* **WORK REQUEST**:
An image-free, word-for-word version of the records below is to be returned.

* **SOURCE DATA**:
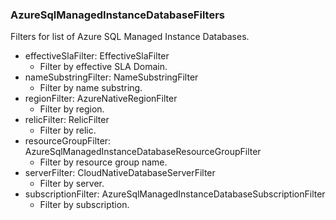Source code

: ### AzureSqlManagedInstanceDatabaseFilters
Filters for list of Azure SQL Managed Instance Databases.

- effectiveSlaFilter: EffectiveSlaFilter
  - Filter by effective SLA Domain.
- nameSubstringFilter: NameSubstringFilter
  - Filter by name substring.
- regionFilter: AzureNativeRegionFilter
  - Filter by region.
- relicFilter: RelicFilter
  - Filter by relic.
- resourceGroupFilter: AzureSqlManagedInstanceDatabaseResourceGroupFilter
  - Filter by resource group name.
- serverFilter: CloudNativeDatabaseServerFilter
  - Filter by server.
- subscriptionFilter: AzureSqlManagedInstanceDatabaseSubscriptionFilter
  - Filter by subscription.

* **RESULT OF THE TASK**:
Source code

: ### AzureSqlManagedInstanceDatabaseFilters
Filters for list of Azure SQL Managed Instance Databases.

- effectiveSlaFilter: EffectiveSlaFilter
  - Filter by effective SLA Domain.
- nameSubstringFilter: NameSubstringFilter
  - Filter by name substring.
- regionFilter: AzureNativeRegionFilter
  - Filter by region.
- relicFilter: RelicFilter
  - Filter by relic.
- resourceGroupFilter: AzureSqlManagedInstanceDatabaseResourceGroupFilter
  - Filter by resource group name.
- serverFilter: CloudNativeDatabaseServerFilter
  - Filter by server.
- subscriptionFilter: AzureSqlManagedInstanceDatabaseSubscriptionFilter
  - Filter by subscription.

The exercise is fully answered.